Top of Data provided

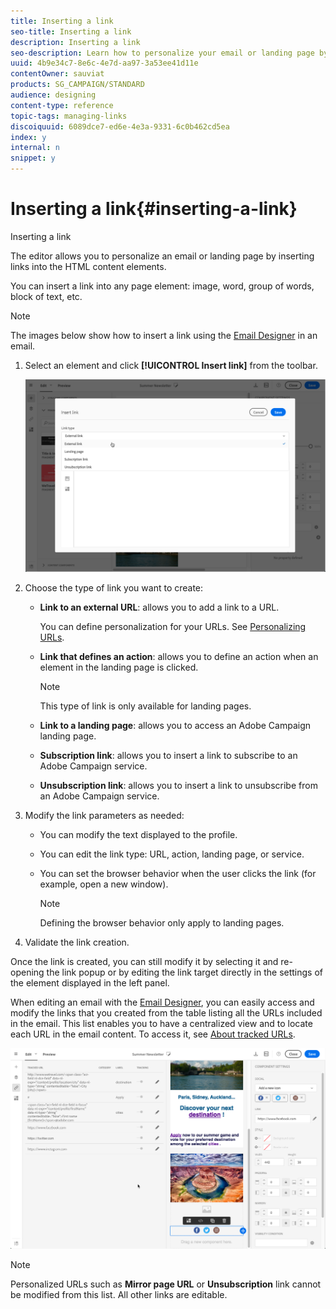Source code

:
 ```yaml
---
title: Inserting a link
seo-title: Inserting a link
description: Inserting a link
seo-description: Learn how to personalize your email or landing page by inserting links into the HTML content elements.
uuid: 4b9e34c7-8e6c-4e7d-aa97-3a53ee41d11e
contentOwner: sauviat
products: SG_CAMPAIGN/STANDARD
audience: designing
content-type: reference
topic-tags: managing-links
discoiquuid: 6089dce7-ed6e-4e3a-9331-6c0b462cd5ea
index: y
internal: n
snippet: y
---
```


# Inserting a link{#inserting-a-link}

Inserting a link

The editor allows you to personalize an email or landing page by inserting links into the HTML content elements.

You can insert a link into any page element: image, word, group of words, block of text, etc.

>[!NOTE]
>
>The images below show how to insert a link using the [Email Designer](../../designing/using/about-email-content-design.md#about-the-email-designer) in an email.

1. Select an element and click **[!UICONTROL Insert link]** from the toolbar.

   ![](assets/des_insert_link.png)

1. Choose the type of link you want to create:

    * **Link to an external URL**: allows you to add a link to a URL.

      You can define personalization for your URLs. See [Personalizing URLs](../../designing/using/personalizing-urls.md).
    
    * **Link that defines an action**: allows you to define an action when an element in the landing page is clicked.

      >[!NOTE]
      >
      >This type of link is only available for landing pages.

    * **Link to a landing page**: allows you to access an Adobe Campaign landing page.
    * **Subscription link**: allows you to insert a link to subscribe to an Adobe Campaign service.
    * **Unsubscription link**: allows you to insert a link to unsubscribe from an Adobe Campaign service.

1. Modify the link parameters as needed:

    * You can modify the text displayed to the profile.
    * You can edit the link type: URL, action, landing page, or service.
    * You can set the browser behavior when the user clicks the link (for example, open a new window).

      >[!NOTE]
      >
      >Defining the browser behavior only apply to landing pages.

1. Validate the link creation.

Once the link is created, you can still modify it by selecting it and re-opening the link popup or by editing the link target directly in the settings of the element displayed in the left panel.

When editing an email with the [Email Designer](../../designing/using/about-email-content-design.md#about-the-email-designer), you can easily access and modify the links that you created from the table listing all the URLs included in the email. This list enables you to have a centralized view and to locate each URL in the email content. To access it, see [About tracked URLs](../../designing/using/about-tracked-urls.md).

![](assets/des_link_list.png)

>[!NOTE]
>
>Personalized URLs such as **Mirror page URL** or **Unsubscription** link cannot be modified from this list. All other links are editable.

Bottom of Data provided

Brief
Begin at the line that has "The editor allows" in the entries above; stop after the line that has "Once the link". Transcribe exactly those lines and no others.

Final answer
The editor allows you to personalize an email or landing page by inserting links into the HTML content elements.

You can insert a link into any page element: image, word, group of words, block of text, etc.

>[!NOTE]
>
>The images below show how to insert a link using the [Email Designer](../../designing/using/about-email-content-design.md#about-the-email-designer) in an email.

1. Select an element and click **[!UICONTROL Insert link]** from the toolbar.

   ![](assets/des_insert_link.png)

1. Choose the type of link you want to create:

    * **Link to an external URL**: allows you to add a link to a URL.

      You can define personalization for your URLs. See [Personalizing URLs](../../designing/using/personalizing-urls.md).
    
    * **Link that defines an action**: allows you to define an action when an element in the landing page is clicked.

      >[!NOTE]
      >
      >This type of link is only available for landing pages.

    * **Link to a landing page**: allows you to access an Adobe Campaign landing page.
    * **Subscription link**: allows you to insert a link to subscribe to an Adobe Campaign service.
    * **Unsubscription link**: allows you to insert a link to unsubscribe from an Adobe Campaign service.

1. Modify the link parameters as needed:

    * You can modify the text displayed to the profile.
    * You can edit the link type: URL, action, landing page, or service.
    * You can set the browser behavior when the user clicks the link (for example, open a new window).

      >[!NOTE]
      >
      >Defining the browser behavior only apply to landing pages.

1. Validate the link creation.

Once the link is created, you can still modify it by selecting it and re-opening the link popup or by editing the link target directly in the settings of the element displayed in the left panel.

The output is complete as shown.